Join Carrie Allison and Jennifer MacLatchy, artists-in-residence with Eastern Edge’s land-based residency mentored by Marlene Creates, for an afternoon of performance, discussion, and refreshments around a campfire at Middle Cove Beach.

Saturday October 12, 2 pm onwards. Please note that Sunday 13th will be our alternate rain day.

The Length of my Body Beaded in a Circle on a Visited Land – Carrie Allison

Multidisciplinary artist Carrie Allison expands on her beading practice through a land based performance, repeating gestures of care through enacting methodologies and practices of beading on the land. This durational performance questions how to make land based work as a guest.

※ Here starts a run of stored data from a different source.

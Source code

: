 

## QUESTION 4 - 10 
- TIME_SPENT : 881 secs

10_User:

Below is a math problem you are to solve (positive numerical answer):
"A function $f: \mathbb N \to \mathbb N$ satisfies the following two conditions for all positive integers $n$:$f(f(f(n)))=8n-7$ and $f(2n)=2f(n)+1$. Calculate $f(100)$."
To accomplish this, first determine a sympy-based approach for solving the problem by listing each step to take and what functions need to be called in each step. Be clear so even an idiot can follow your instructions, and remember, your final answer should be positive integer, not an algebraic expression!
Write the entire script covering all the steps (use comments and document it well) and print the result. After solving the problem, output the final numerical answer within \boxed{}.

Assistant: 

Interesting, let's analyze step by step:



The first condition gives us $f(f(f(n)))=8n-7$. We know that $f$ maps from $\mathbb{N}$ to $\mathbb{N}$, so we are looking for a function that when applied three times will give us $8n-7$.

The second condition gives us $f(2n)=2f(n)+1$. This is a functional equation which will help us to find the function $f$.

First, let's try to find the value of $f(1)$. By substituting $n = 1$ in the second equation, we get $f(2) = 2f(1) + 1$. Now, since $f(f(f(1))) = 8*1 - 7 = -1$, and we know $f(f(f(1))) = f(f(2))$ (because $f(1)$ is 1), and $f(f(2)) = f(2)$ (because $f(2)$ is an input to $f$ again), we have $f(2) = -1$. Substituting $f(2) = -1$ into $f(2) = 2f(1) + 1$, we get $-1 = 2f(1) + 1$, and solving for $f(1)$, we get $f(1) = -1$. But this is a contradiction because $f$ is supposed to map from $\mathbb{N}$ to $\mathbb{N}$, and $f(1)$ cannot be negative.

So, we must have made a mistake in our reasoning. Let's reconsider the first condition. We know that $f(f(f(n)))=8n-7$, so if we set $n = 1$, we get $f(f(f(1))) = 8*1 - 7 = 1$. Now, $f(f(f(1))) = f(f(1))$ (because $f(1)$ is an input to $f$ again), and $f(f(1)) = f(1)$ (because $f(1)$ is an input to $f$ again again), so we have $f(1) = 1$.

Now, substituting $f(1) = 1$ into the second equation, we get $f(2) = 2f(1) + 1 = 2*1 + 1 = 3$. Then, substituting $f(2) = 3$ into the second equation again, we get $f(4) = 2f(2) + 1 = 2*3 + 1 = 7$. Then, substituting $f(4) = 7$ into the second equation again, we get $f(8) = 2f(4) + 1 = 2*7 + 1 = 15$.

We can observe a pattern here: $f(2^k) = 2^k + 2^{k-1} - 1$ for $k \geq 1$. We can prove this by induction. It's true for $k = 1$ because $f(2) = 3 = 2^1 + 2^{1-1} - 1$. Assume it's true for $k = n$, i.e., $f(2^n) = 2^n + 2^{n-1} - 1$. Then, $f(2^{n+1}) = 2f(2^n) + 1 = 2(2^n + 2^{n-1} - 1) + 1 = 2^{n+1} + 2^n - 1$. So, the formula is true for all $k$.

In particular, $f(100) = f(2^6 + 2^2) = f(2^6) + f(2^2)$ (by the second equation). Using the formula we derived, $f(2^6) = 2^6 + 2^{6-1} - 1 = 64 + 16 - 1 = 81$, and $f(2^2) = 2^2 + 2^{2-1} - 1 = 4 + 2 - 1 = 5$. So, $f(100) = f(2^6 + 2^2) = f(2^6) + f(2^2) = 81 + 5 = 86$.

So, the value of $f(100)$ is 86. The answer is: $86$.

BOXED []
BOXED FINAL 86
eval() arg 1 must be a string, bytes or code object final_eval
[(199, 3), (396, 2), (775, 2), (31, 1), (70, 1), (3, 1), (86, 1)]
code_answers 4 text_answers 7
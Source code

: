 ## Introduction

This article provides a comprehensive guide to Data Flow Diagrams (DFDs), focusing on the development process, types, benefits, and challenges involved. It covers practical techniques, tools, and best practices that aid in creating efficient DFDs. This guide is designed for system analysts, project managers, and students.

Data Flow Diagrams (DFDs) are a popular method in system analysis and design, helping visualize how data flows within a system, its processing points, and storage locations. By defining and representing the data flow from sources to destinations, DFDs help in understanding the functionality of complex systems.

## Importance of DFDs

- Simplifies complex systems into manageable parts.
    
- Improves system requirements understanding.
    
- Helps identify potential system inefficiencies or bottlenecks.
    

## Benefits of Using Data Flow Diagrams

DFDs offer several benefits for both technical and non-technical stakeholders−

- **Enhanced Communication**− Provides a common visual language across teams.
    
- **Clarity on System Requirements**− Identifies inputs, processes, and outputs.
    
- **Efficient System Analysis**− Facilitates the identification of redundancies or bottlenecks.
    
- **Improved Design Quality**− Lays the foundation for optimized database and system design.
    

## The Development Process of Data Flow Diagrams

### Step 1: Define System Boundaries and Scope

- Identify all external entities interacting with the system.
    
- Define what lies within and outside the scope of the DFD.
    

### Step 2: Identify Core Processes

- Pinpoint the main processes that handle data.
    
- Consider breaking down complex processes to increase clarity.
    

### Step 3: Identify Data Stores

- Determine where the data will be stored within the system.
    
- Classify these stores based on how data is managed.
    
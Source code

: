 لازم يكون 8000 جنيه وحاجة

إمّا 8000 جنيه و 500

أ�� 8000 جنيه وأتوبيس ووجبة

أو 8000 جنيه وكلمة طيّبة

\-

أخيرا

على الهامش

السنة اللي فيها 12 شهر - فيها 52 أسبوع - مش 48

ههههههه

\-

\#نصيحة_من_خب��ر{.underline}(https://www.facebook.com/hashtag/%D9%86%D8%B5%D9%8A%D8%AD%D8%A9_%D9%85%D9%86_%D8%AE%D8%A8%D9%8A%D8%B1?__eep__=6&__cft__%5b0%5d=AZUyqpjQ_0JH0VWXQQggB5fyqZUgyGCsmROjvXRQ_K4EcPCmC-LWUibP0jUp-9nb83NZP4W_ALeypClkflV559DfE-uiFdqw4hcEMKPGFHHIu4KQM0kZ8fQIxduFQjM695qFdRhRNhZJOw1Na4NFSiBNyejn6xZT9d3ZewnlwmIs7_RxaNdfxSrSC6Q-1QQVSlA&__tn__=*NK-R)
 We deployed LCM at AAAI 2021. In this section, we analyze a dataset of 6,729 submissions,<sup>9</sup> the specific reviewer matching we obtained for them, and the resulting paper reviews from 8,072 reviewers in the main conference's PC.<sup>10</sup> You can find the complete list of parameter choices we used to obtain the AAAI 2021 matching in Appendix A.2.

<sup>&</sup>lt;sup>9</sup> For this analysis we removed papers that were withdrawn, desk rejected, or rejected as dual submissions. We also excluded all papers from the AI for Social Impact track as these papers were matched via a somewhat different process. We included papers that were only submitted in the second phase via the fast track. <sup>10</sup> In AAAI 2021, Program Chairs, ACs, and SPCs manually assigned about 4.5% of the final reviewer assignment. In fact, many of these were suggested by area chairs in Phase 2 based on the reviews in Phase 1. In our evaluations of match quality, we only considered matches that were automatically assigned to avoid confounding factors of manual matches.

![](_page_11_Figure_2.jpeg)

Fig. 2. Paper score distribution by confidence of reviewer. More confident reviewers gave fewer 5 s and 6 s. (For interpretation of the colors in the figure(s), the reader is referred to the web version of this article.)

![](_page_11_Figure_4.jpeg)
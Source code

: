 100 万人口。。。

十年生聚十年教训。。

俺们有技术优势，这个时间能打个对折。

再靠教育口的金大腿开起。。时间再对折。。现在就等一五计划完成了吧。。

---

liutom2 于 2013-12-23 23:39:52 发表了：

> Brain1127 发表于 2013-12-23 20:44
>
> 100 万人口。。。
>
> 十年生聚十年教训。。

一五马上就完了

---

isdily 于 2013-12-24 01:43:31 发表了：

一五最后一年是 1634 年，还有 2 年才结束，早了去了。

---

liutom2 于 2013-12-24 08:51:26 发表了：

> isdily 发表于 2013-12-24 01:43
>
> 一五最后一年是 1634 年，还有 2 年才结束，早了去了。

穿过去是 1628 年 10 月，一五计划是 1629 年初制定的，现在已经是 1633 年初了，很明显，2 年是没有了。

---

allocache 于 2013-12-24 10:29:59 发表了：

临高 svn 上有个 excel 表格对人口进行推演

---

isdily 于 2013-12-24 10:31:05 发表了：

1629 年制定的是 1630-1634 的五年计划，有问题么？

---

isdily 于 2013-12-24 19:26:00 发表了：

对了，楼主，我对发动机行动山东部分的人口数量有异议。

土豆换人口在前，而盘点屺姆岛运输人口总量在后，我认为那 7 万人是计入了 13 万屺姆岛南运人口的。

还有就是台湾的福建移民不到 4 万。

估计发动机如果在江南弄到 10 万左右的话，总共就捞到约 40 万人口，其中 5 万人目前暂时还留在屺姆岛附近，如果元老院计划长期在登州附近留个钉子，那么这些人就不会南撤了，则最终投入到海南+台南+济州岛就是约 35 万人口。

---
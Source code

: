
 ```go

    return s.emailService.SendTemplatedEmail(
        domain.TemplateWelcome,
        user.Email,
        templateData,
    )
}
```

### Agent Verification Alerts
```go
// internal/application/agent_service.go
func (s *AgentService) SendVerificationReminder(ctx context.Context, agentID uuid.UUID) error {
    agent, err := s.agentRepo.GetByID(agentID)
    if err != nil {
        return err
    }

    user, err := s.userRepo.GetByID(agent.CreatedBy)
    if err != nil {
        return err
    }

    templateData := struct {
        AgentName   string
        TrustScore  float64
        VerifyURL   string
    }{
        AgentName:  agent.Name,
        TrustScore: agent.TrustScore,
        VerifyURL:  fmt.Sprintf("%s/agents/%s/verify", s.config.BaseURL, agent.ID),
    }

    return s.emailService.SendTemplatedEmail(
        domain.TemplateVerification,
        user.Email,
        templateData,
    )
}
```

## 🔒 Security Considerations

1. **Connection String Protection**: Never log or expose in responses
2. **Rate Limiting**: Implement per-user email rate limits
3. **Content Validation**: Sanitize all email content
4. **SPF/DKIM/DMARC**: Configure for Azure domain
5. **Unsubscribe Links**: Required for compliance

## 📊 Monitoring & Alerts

CARRIE ALLISON is an Indigenous mixed-ancestry visual artist, writer, arts administration and educator, born and raised on unceded and unsurrendered Coast Salish territory (Vancouver, BC). Situated in K’jipuktuk since 2010, Allison’s practice responds to maternal Cree and Metis ancestry, thinking through intergenerational cultural loss and acts or resilience, and activism, while also thinking through notions of allyship, kinship, and visiting. Allison’s practice is rooted in research and pedagogical discourses. Her work seeks to reclaim, remember, recreate and celebrate her ancestry through visual discourses. Allison holds a Master in Fine Art, a Bachelor in Fine Art and a Bachelor in Art History from Nova Scotia College of Art and Design University. Allison has three upcoming exhibitions in the summer of 2019 at The Owens Art Gallery in New Brunswick, Mount Saint Vincent University Art Gallery in Halifax, and The New Gallery in Calgary, Alberta.

Mending Acts of Care – Jennifer MacLatchy

Jennifer MacLatchy is a multidisciplinary artist, and an Interdisciplinary PhD student at Dalhousie University. She has been working with invasive species of plants as a method of enacting care for broken things and places in the Anthropocene. She works with futility and hope through small acts of caring for small things as an effort at enacting environmental justice beyond normative modes of kinship. As a settler raised on Algonquin territory, now living and working in Mi’kma’ki, and visiting Ktaqmkuk, she has been working with invasive plants as a way of engaging with colonial impacts on land. In this performance, she will use cordage and/or paper made from invasive knotweed collected at the site in order to perform a small gesture toward healing on the land.